For many reasons, I now need to take MUNI to work. It’s just a 10 – 15 block ride on the 24, so it’s technically an “easy” commute, but during those short 20 minutes of bus ride, an internal process happens within me that prompted me to start this blog. For me, it’s just a way of processing and sharing my feelings….and maybe it will strike a connection with someone reading it.

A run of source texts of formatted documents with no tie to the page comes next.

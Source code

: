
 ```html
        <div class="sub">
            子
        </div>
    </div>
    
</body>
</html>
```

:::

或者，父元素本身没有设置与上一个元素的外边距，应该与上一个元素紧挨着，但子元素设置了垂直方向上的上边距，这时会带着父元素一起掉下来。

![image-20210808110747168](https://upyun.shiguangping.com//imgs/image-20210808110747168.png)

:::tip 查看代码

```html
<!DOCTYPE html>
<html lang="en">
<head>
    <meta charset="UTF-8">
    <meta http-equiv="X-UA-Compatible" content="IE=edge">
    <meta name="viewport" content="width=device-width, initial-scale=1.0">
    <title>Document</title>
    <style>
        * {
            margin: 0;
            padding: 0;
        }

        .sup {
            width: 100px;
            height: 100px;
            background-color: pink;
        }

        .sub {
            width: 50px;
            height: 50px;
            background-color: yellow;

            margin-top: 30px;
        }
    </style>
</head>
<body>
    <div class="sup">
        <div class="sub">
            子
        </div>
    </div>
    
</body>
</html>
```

I try to be as open minded as possible. I try to be as courteous and polite as I can as well. I also feel that I’m really self reflective, and have about 10 years of ongoing therapy under my belt. I also know that I always try to keep in mind someone else’s feelings, even those of a stranger. So this is how I step onto the bus. I always get on the bus by jumping through the backdoor….it’s spares me, typically, the clog of people that accumulate at the front of the bus, because someone, for some reason, doesn’t realize that they are “supposed” to move to the back of the bus. So I get in the back door and then try to get as far back in the bus as I can.
Today, the back of the bus was filled with middle school aged kids….who are…..black. I apologize in advance if any of my blog comes across as racist, and I challenge those feelings on a daily basis…but some of what I’m going to discuss are the initial feelings that I have, my self reflection, and a look at where these feelings stem from.
So the back of the bus was filled with black school kids, talking loud to each other, yelling at each other, running around a little, etc. Immediately I was intimidated….but not wanting to let anyone know my feelings of intimidation, I moved right to the back of the bus. I walked past an open seat where an older black kid (around 18 – 19) wearing a hoodie covering his face who was sitting next to that open seat, had placed a little plastic bag of something on the seat. I looked at the seat, and then him, he looked up at me with what I perceived as a “fuck off” look…and I continued walking. Should I have taken a stand for all standing passengers and said “can you please move this bag”….or did I do the right thing and keep walking…who knows. All I know is none of the other standing passengers seemed to take that risk either. But I think it’s absolutely shocking that this guy didn’t immediately move the bag, and straighten up so that the seat next to him was as available as possible, so someone could sit down.
Then two young (15 – 16) black girls got on the bus….they were loud at the bus stop, and even louder on the bus. They seemed to know the kids at the back of the bus, so what erupted was even more chaos….and me standing literally in the middle of it…with Ipod blasting (of course it couldn’t drown out the noise, since I was only listening to a choral version of Barber’s Agnus Dei). Teenage girls scare me, a carryover from my own traumatic teen years….so my anxiety level immediately rose. Although they were talking around me, and through me…my fear was that they would soon start talking at me, or about me. Were they going to make fun of me being Asian, looking gay, my pimply face…all this was running through my head. The only thing anyone really said to me was a little 3 foot tall kid got up to move towards the exit (we were a block from the bus stop mind you) and said “EXCUSE ME”, I moved a little…and then he mumbled something like “I need to get off the bus and he’s just standing there…shit”. And I was thinking, I can’t believe I’m scared and being disrespected by someone 3 feet tall!
The teenage girls continued to carry on their loud animated conversation, I heard a bunch nasty comments, some slightly homophobic comments, some slightly shocking comments…and then FINALLY they got off the bus. All I could think was, what makes them so mean and nasty. I have a hypothesis…but it made me just sit and wonder about their lives. One of the girls had a Sponge Bob backpack…and she was mean and nasty. That doesn’t make sense to me.
So I got off the bus, exhaled a sigh of relief, and then went to work. It’s amazing to me how much anxiety the bus brings up in me, how it taps into so many of my darkest areas in my soul and my mind. It amazes me how I can see the fear and discomfort in other passenger’s face as well (or maybe I’m just projecting).
But I know that this experience is important for me…to keep in touch with the “real” world, to keep me compassionate, to keep myself in perspective, and to promote my own growth.